Catturato, si disse Timothy. Rapito da Spike e da quell'orrendo pilota, che lo stavano portando in un posto dove non aveva avuto alcuna intenzione di andare. Provava un po' di timore, ma non molto. Soprattutto, era offeso per il modo.
Si rialzò in piedi, e tenendosi alla ringhiera, guardò fuori. Scorse la parete del canyon illuminata dal sole, le sue rocce rosse.
La famiglia si era dispersa e adesso si era dispersa ancora di più. Si domandò vagamente se fosse mai destinata a ricostituirsi, e temette di no. I suoi familiari venivano spostati in giro come pedine di una scacchiera. Qualcuno o qualcosa si stava servendo di loro.
Gli ritornò in mente Hopkins Acre, e ripensò a quanto gli piaceva quel luogo: l'antico edificio nobiliare, il suo studio con le pareti tappezzate di libri, la scrivania coperta dai suoi scritti, l'ampio prato, gli alberi, il ruscello. Era stata una vita piacevole, e laggiù lui aveva svolto il suo lavoro; ma, ripensandoci, si domandò quale fosse il suo lavoro. A quell'epoca gli era parso importante, ma lo era stato davvero? Tutto sommato, che risultati aveva ottenuto?
Il canyon era scomparso dietro l'orizzonte, e adesso volavano a bassa quota sopra l'interminabile deserto dell'altopiano.
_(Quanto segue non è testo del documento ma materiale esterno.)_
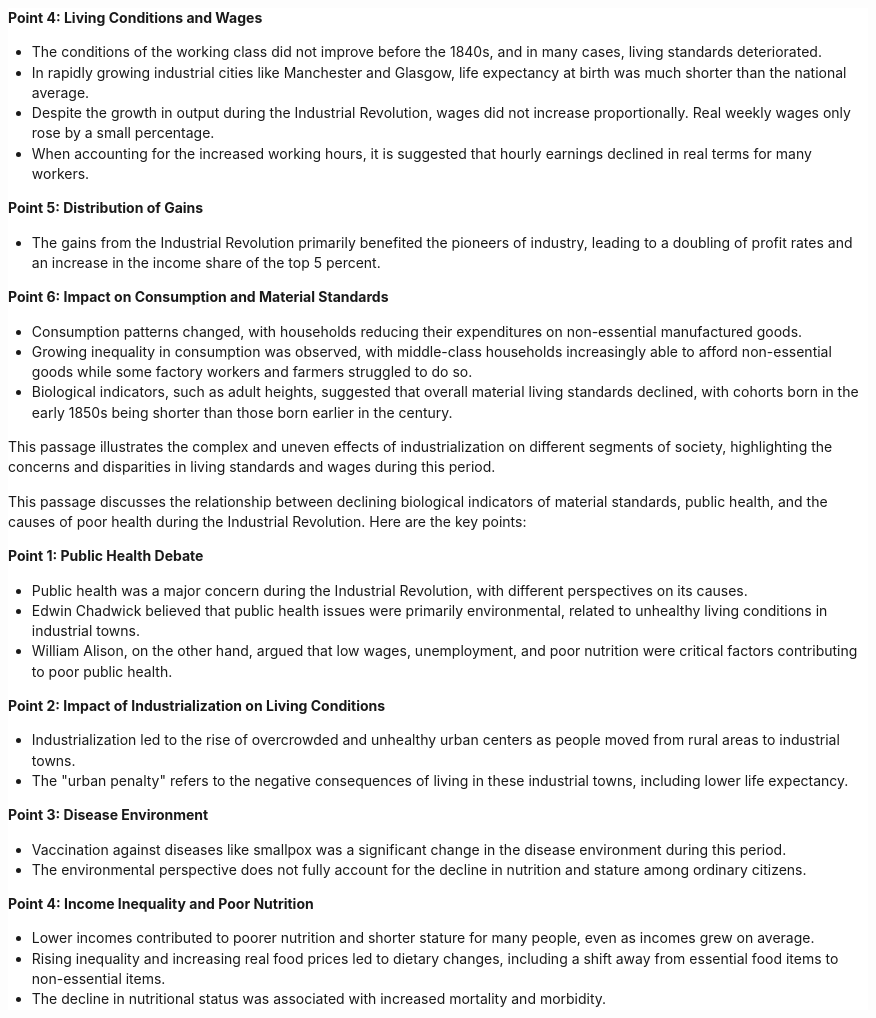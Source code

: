 **Point 4: Living Conditions and Wages**
- The conditions of the working class did not improve before the 1840s, and in many cases, living standards deteriorated.
- In rapidly growing industrial cities like Manchester and Glasgow, life expectancy at birth was much shorter than the national average.
- Despite the growth in output during the Industrial Revolution, wages did not increase proportionally. Real weekly wages only rose by a small percentage.
- When accounting for the increased working hours, it is suggested that hourly earnings declined in real terms for many workers.

**Point 5: Distribution of Gains**
- The gains from the Industrial Revolution primarily benefited the pioneers of industry, leading to a doubling of profit rates and an increase in the income share of the top 5 percent.

**Point 6: Impact on Consumption and Material Standards**
- Consumption patterns changed, with households reducing their expenditures on non-essential manufactured goods.
- Growing inequality in consumption was observed, with middle-class households increasingly able to afford non-essential goods while some factory workers and farmers struggled to do so.
- Biological indicators, such as adult heights, suggested that overall material living standards declined, with cohorts born in the early 1850s being shorter than those born earlier in the century.

This passage illustrates the complex and uneven effects of industrialization on different segments of society, highlighting the concerns and disparities in living standards and wages during this period.

This passage discusses the relationship between declining biological indicators of material standards, public health, and the causes of poor health during the Industrial Revolution. Here are the key points:

**Point 1: Public Health Debate**
- Public health was a major concern during the Industrial Revolution, with different perspectives on its causes.
- Edwin Chadwick believed that public health issues were primarily environmental, related to unhealthy living conditions in industrial towns.
- William Alison, on the other hand, argued that low wages, unemployment, and poor nutrition were critical factors contributing to poor public health.

**Point 2: Impact of Industrialization on Living Conditions**
- Industrialization led to the rise of overcrowded and unhealthy urban centers as people moved from rural areas to industrial towns.
- The "urban penalty" refers to the negative consequences of living in these industrial towns, including lower life expectancy.

**Point 3: Disease Environment**
- Vaccination against diseases like smallpox was a significant change in the disease environment during this period.
- The environmental perspective does not fully account for the decline in nutrition and stature among ordinary citizens.

**Point 4: Income Inequality and Poor Nutrition**
- Lower incomes contributed to poorer nutrition and shorter stature for many people, even as incomes grew on average.
- Rising inequality and increasing real food prices led to dietary changes, including a shift away from essential food items to non-essential items.
- The decline in nutritional status was associated with increased mortality and morbidity.
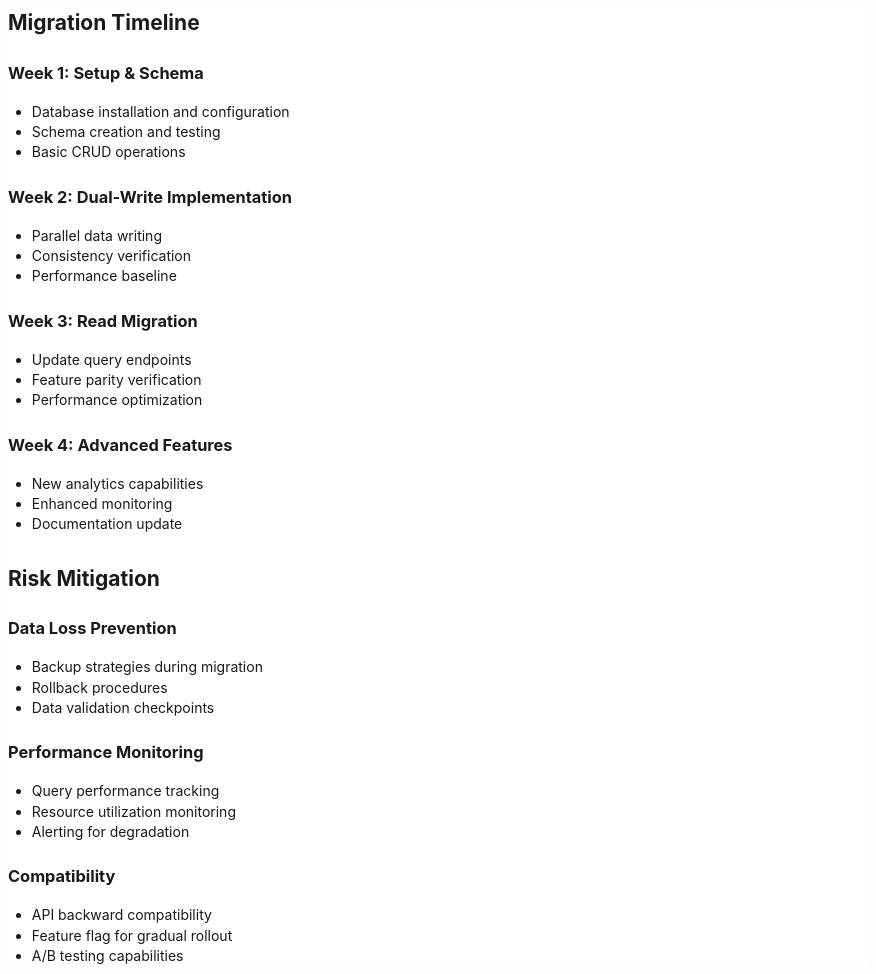 ## Migration Timeline

### Week 1: Setup & Schema
- Database installation and configuration
- Schema creation and testing
- Basic CRUD operations

### Week 2: Dual-Write Implementation
- Parallel data writing
- Consistency verification
- Performance baseline

### Week 3: Read Migration
- Update query endpoints
- Feature parity verification
- Performance optimization

### Week 4: Advanced Features
- New analytics capabilities
- Enhanced monitoring
- Documentation update

## Risk Mitigation

### Data Loss Prevention
- Backup strategies during migration
- Rollback procedures
- Data validation checkpoints

### Performance Monitoring
- Query performance tracking
- Resource utilization monitoring
- Alerting for degradation

### Compatibility
- API backward compatibility
- Feature flag for gradual rollout
- A/B testing capabilities
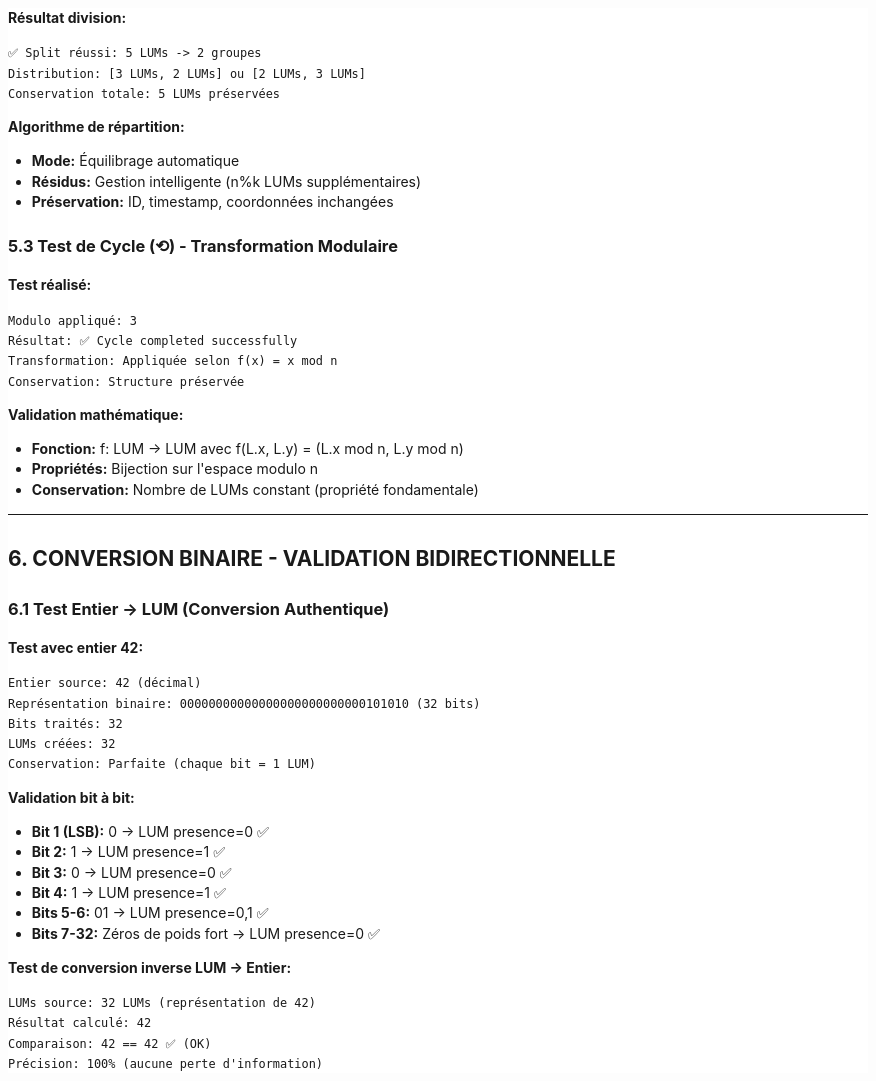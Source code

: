 **Résultat division:**
```
✅ Split réussi: 5 LUMs -> 2 groupes
Distribution: [3 LUMs, 2 LUMs] ou [2 LUMs, 3 LUMs]
Conservation totale: 5 LUMs préservées
```

**Algorithme de répartition:**
- **Mode:** Équilibrage automatique
- **Résidus:** Gestion intelligente (n%k LUMs supplémentaires)
- **Préservation:** ID, timestamp, coordonnées inchangées

### 5.3 Test de Cycle (⟲) - Transformation Modulaire

**Test réalisé:**
```
Modulo appliqué: 3
Résultat: ✅ Cycle completed successfully
Transformation: Appliquée selon f(x) = x mod n
Conservation: Structure préservée
```

**Validation mathématique:**
- **Fonction:** f: LUM → LUM avec f(L.x, L.y) = (L.x mod n, L.y mod n)
- **Propriétés:** Bijection sur l'espace modulo n
- **Conservation:** Nombre de LUMs constant (propriété fondamentale)

---

## 6. CONVERSION BINAIRE - VALIDATION BIDIRECTIONNELLE

### 6.1 Test Entier → LUM (Conversion Authentique)

**Test avec entier 42:**
```
Entier source: 42 (décimal)
Représentation binaire: 00000000000000000000000000101010 (32 bits)
Bits traités: 32
LUMs créées: 32  
Conservation: Parfaite (chaque bit = 1 LUM)
```

**Validation bit à bit:**
- **Bit 1 (LSB):** 0 → LUM presence=0 ✅
- **Bit 2:** 1 → LUM presence=1 ✅  
- **Bit 3:** 0 → LUM presence=0 ✅
- **Bit 4:** 1 → LUM presence=1 ✅
- **Bits 5-6:** 01 → LUM presence=0,1 ✅
- **Bits 7-32:** Zéros de poids fort → LUM presence=0 ✅

**Test de conversion inverse LUM → Entier:**
```
LUMs source: 32 LUMs (représentation de 42)
Résultat calculé: 42
Comparaison: 42 == 42 ✅ (OK)  
Précision: 100% (aucune perte d'information)
```
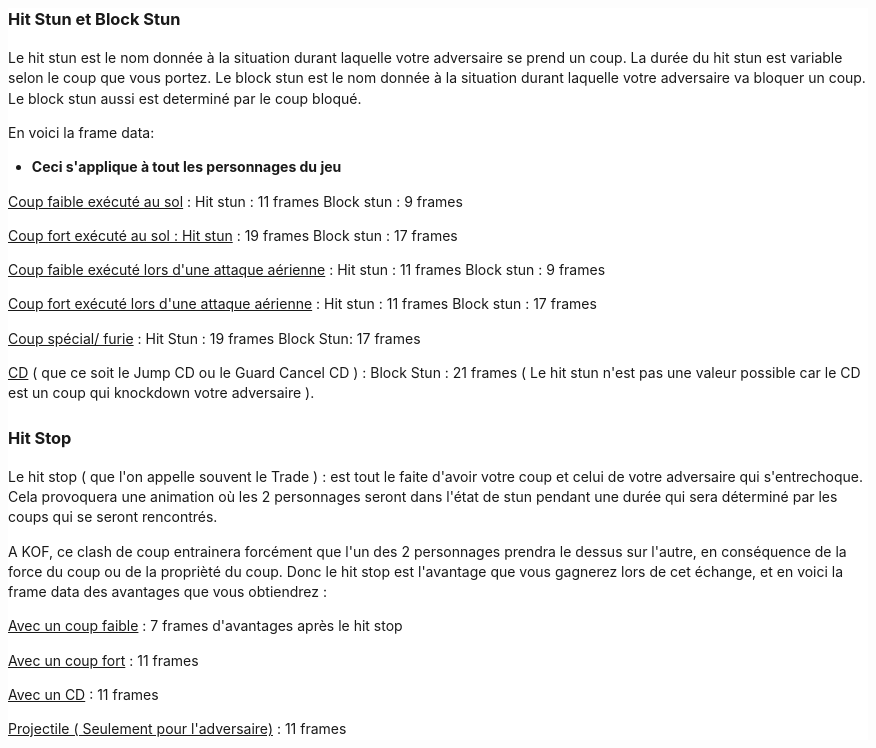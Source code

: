 ### Hit Stun et Block Stun

Le hit stun est le nom donnée à la situation durant laquelle votre
adversaire se prend un coup. La durée du hit stun est variable selon le
coup que vous portez. Le block stun est le nom donnée à la situation
durant laquelle votre adversaire va bloquer un coup. Le block stun aussi
est determiné par le coup bloqué.

En voici la frame data:

- **Ceci s'applique à tout les personnages du jeu**

[Coup faible exécuté au sol](Coup_faible_exécuté_au_sol "wikilink") :
Hit stun : 11 frames Block stun : 9 frames

[Coup fort exécuté au sol : Hit
stun](Coup_fort_exécuté_au_sol_:_Hit_stun "wikilink") : 19 frames Block
stun : 17 frames

[Coup faible exécuté lors d'une attaque
aérienne](Coup_faible_exécuté_lors_d'une_attaque_aérienne "wikilink") :
Hit stun : 11 frames Block stun : 9 frames

[Coup fort exécuté lors d'une attaque
aérienne](Coup_fort_exécuté_lors_d'une_attaque_aérienne "wikilink") :
Hit stun : 11 frames Block stun : 17 frames

[Coup spécial/ furie](Coup_spécial/_furie "wikilink") : Hit Stun : 19
frames Block Stun: 17 frames

[CD](CD "wikilink") ( que ce soit le Jump CD ou le Guard Cancel CD ) :
Block Stun : 21 frames ( Le hit stun n'est pas une valeur possible car
le CD est un coup qui knockdown votre adversaire ).

### Hit Stop

Le hit stop ( que l'on appelle souvent le Trade ) : est tout le faite
d'avoir votre coup et celui de votre adversaire qui s'entrechoque. Cela
provoquera une animation où les 2 personnages seront dans l'état de stun
pendant une durée qui sera déterminé par les coups qui se seront
rencontrés.

A KOF, ce clash de coup entrainera forcément que l'un des 2 personnages
prendra le dessus sur l'autre, en conséquence de la force du coup ou de
la proprièté du coup. Donc le hit stop est l'avantage que vous gagnerez
lors de cet échange, et en voici la frame data des avantages que vous
obtiendrez :

[Avec un coup faible](Avec_un_coup_faible "wikilink") : 7 frames
d'avantages après le hit stop

[Avec un coup fort](Avec_un_coup_fort "wikilink") : 11 frames

[Avec un CD](Avec_un_CD "wikilink") : 11 frames

[Projectile ( Seulement pour
l'adversaire)](Projectile_(_Seulement_pour_l'adversaire) "wikilink") :
11 frames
Sotto lo sguardo di Timothy, comunque, parte del colore marrone scomparve gradualmente, e ricomparve il colore giallo della prateria, inframmezzato da ruscelli e boschi. L'aridità del deserto si era allontanata alle loro spalle.
Davanti al velivolo s'innalzavano le montagne, molto più alte di quanto gli erano parse in precedenza: picchi che trafiggevano il cielo, facce di roccia nuda che fissavano la pianura. Per un attimo ebbe l'impressione che l'apparecchio andasse a schiantarsi contro la parete della montagna, ma all'ultimo momento si aprì davanti a loro uno spazio, con alte pareti di roccia ai lati. Per qualche istante l'aereo volò tra pareti rocciose; poi la roccia si aprì bruscamente e lasciò il posto a una valle verde e ampia, chiusa tra gli alti monti. Nel fondo della valle correva un'alta catena rocciosa, e sui fianchi di questa catena, a metà altezza, sorgeva una parete bianca che sembrava fatta di madreperla. In cima c'era un gruppo di palazzi bianchi e altissimi, oltre ad alberi e ad altri edifici che sembravano abitazioni. Alcuni avevano la forma di capannoni, altri sembravano bungalow, altri ancora semplici baracche, e infine ce n'erano molti che non assomigliavano ad alcun edificio a lui noto.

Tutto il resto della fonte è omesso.